Florida Man Sticks It to America: Luther ‘Uncle Luke’ Campbell’s Memoir of Bass, Community Activism, Football, and Debauchery

Jared Lazarus/Miami Herald/MCT

You won’t find anyone better versed in 2 Live Crew than a certain evangelical ex–golf pro with a Batman complex. Circa 1988, attorney Jack Thompson, master transcriber of the profane, would fax dirty rap lyrics to lawmen and lawgivers throughout sundry counties in Florida in an attempt to have the group banned, but unwittingly providing yet another promotion and distribution network for the rap group that Senator Bob Dole believed was “undermining the national character of America.” Fax machines in precincts in the Southeast trilled like cicadas. Units were moved. The Nuisance Abatement Board of Broward County felt galvanized.

“We were using everyday language to talk about a subject that everyone enjoys and participates in,” shrugs Luther Campbell in his tell-some memoir, The Book of Luke: My Fight for Truth, Justice, and Liberty City, which was released this week.
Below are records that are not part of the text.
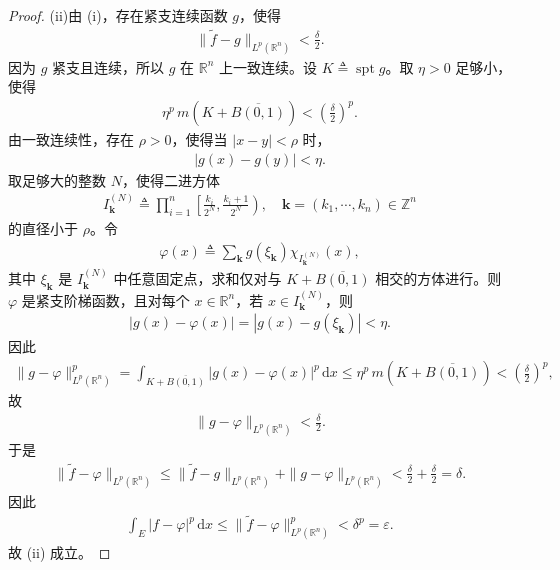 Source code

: \documentclass[../../main.tex]{subfiles}%
\begin{document}
\begin{proof}
(ii)由 (i)，存在紧支连续函数 \(g\)，使得
\begin{align*}
\|\widetilde f-g\|_{L^p(\mathbb{R}^n)}<\frac{\delta}{2}.
\end{align*}
因为 \(g\) 紧支且连续，所以 \(g\) 在 \(\mathbb{R}^n\) 上一致连续。设 \(K\triangleq\operatorname{spt}g\)。取 \(\eta>0\) 足够小，使得
\begin{align*}
\eta^p\,m(K+\overline{B(0,1)})<\left(\frac{\delta}{2}\right)^p.
\end{align*}
由一致连续性，存在 \(\rho>0\)，使得当 \(|x-y|<\rho\) 时，
\begin{align*}
|g(x)-g(y)|<\eta.
\end{align*}
取足够大的整数 \(N\)，使得二进方体
\begin{align*}
I_{\mathbf{k}}^{(N)}\triangleq\prod_{i=1}^n\left[\frac{k_i}{2^N},\frac{k_i+1}{2^N}\right),\quad
\mathbf{k}=(k_1,\cdots,k_n)\in\mathbb{Z}^n
\end{align*}
的直径小于 \(\rho\)。令
\begin{align*}
\varphi(x)\triangleq\sum_{\mathbf{k}} g(\xi_{\mathbf{k}})\chi_{I_{\mathbf{k}}^{(N)}}(x),
\end{align*}
其中 \(\xi_{\mathbf{k}}\) 是 \(I_{\mathbf{k}}^{(N)}\) 中任意固定点，求和仅对与 \(K+\overline{B(0,1)}\) 相交的方体进行。则 \(\varphi\) 是紧支阶梯函数，且对每个 \(x\in\mathbb{R}^n\)，若 \(x\in I_{\mathbf{k}}^{(N)}\)，则
\begin{align*}
|g(x)-\varphi(x)|=|g(x)-g(\xi_{\mathbf{k}})|<\eta.
\end{align*}
因此
\begin{align*}
\|g-\varphi\|_{L^p(\mathbb{R}^n)}^p
=\int_{K+\overline{B(0,1)}}|g(x)-\varphi(x)|^p\,\mathrm{d}x
\leqslant\eta^p\,m(K+\overline{B(0,1)})
<\left(\frac{\delta}{2}\right)^p,
\end{align*}
故
\begin{align*}
\|g-\varphi\|_{L^p(\mathbb{R}^n)}<\frac{\delta}{2}.
\end{align*}
于是
\begin{align*}
\|\widetilde f-\varphi\|_{L^p(\mathbb{R}^n)}
\leqslant\|\widetilde f-g\|_{L^p(\mathbb{R}^n)}+\|g-\varphi\|_{L^p(\mathbb{R}^n)}
<\frac{\delta}{2}+\frac{\delta}{2}=\delta.
\end{align*}
因此
\begin{align*}
\int_E |f-\varphi|^p\,\mathrm{d}x
\leqslant\|\widetilde f-\varphi\|_{L^p(\mathbb{R}^n)}^p
<\delta^p=\varepsilon.
\end{align*}
故 (ii) 成立。
\end{proof}
\end{document}
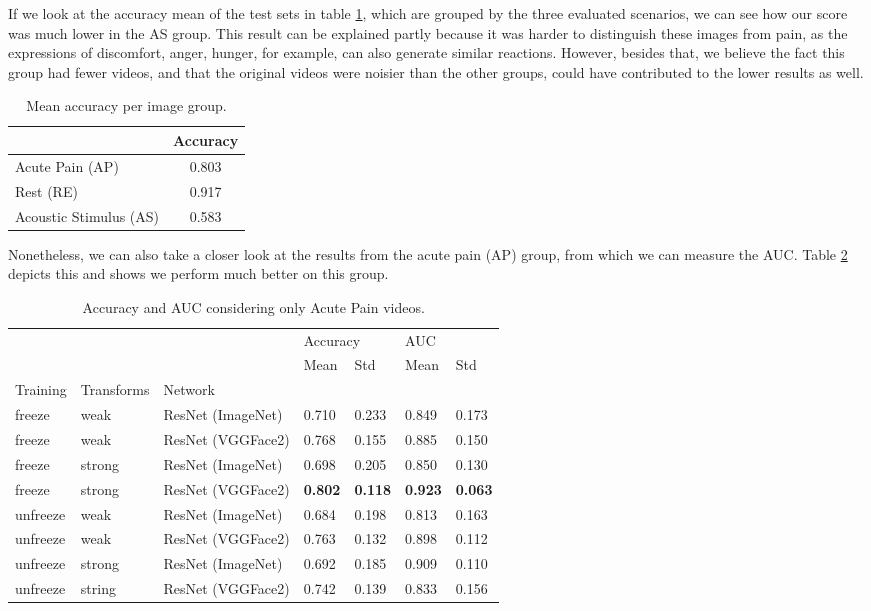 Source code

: If we look at the accuracy mean of the test sets in table \ref{tab:mean_accuracy_group}, which are grouped by the three evaluated scenarios, we can see how our score was much lower in the AS group. This result can be explained partly because it was harder to distinguish these images from pain, as the expressions of discomfort, anger, hunger, for example, can also generate similar reactions. However, besides that, we believe the fact this group had fewer videos, and that the original videos were noisier than the other groups, could have contributed to the lower results as well.

\begin{table}[h!tp]
\centering
\caption{Mean accuracy per image group.}
\label{tab:mean_accuracy_group}
\begin{tabular}{lc}
\hline
                       & Accuracy \\ \hline
Acute Pain (AP)        & 0.803    \\
Rest (RE)              & 0.917    \\
Acoustic Stimulus (AS) & 0.583    \\ \hline
\end{tabular}
\end{table}

Nonetheless, we can also take a closer look at the results from the acute pain (AP) group, from which we can measure the AUC. Table \ref{tab:accuracy_auc_ap} depicts this and shows we perform much better on this group.

\begin{table}[h!tp]
\centering
\caption{Accuracy and AUC considering only Acute Pain videos.}
\label{tab:accuracy_auc_ap}
\begin{tabular}{lllllll}
\toprule
         &        &          & \multicolumn{2}{l}{Accuracy} & \multicolumn{2}{l}{AUC} \\
         &        &          &      Mean &       Std &      Mean &       Std \\
Training & Transforms & Network &           &           &           &           \\
\midrule
freeze   & weak   & ResNet (ImageNet) &  0.710 &  0.233 &  0.849 &  0.173 \\
freeze   & weak   & ResNet (VGGFace2) &  0.768 &  0.155 &  0.885 &  0.150 \\
freeze   & strong & ResNet (ImageNet) &  0.698 &  0.205 &  0.850 &  0.130 \\
freeze   & strong & ResNet (VGGFace2) &  \textbf{0.802} & \textbf{ 0.118} &  \textbf{0.923} &  \textbf{0.063} \\
unfreeze & weak   & ResNet (ImageNet) &  0.684 &  0.198 &  0.813 &  0.163 \\
unfreeze & weak   & ResNet (VGGFace2) &  0.763 &  0.132 &  0.898 &  0.112 \\
unfreeze & strong & ResNet (ImageNet) &  0.692 &  0.185 &  0.909 &  0.110 \\
unfreeze & string & ResNet (VGGFace2) &  0.742 &  0.139 &  0.833 &  0.156 \\
\bottomrule
\end{tabular}
\end{table}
It stands to reason that Thompson’s fax attack reached Greenwood County, South Carolina, Sheriff Sam Riley. When Campbell appeared onstage at the Greenwood Civic Center in June 1992, he explained who he was (somewhere between “free speech crusader” and “Captain Dick”) and told his audience that he couldn’t cuss, nor use the nasty dancers, and that it all really sucked, but he would clean it up and do the best he could. He then vanished behind the curtain. Outside the civic center, a rodeo was in progress. Men were thrown from bulls while clowns ran for their lives in circles. Campbell’s kerchiefed head popped back out to denounce these yahoos, the same demographic that had called him an “an un-American piece of shit.” There was a scattered whoop of support. Bummed, he attempted to rile the ticketed without blaspheming anyone’s mother, just trying to hype himself mostly, all of which lasted long enough to believe it wouldn’t. Nor did it. Something tripped the switch in Luke’s head — perhaps the born need to stick it to the national character — followed by bleeping-bleep testimony required to break the law, which also conveniently notified the bass that it was time to ventilate. Out came the dancers, the gluteally impossible on a subwoofer gust, and off went the sound. Campbell, not for the first time, had sworn himself out of the building. Maybe 20 dudes were left to chant “Doo Doo Brown” amongst themselves. The sun hadn’t even set.1

The following morning, between the story “Beethoven’s piano on tour2 and an MC Hammer–related drive-by, the McCook Daily Gazette claimed the plug had been pulled three-quarters of the way into the show. One of my sources at the scene said otherwise, clocking the performance at 30 seconds, tops. It was as if Uncle Luke had been booked for the sole purpose of shutting him down.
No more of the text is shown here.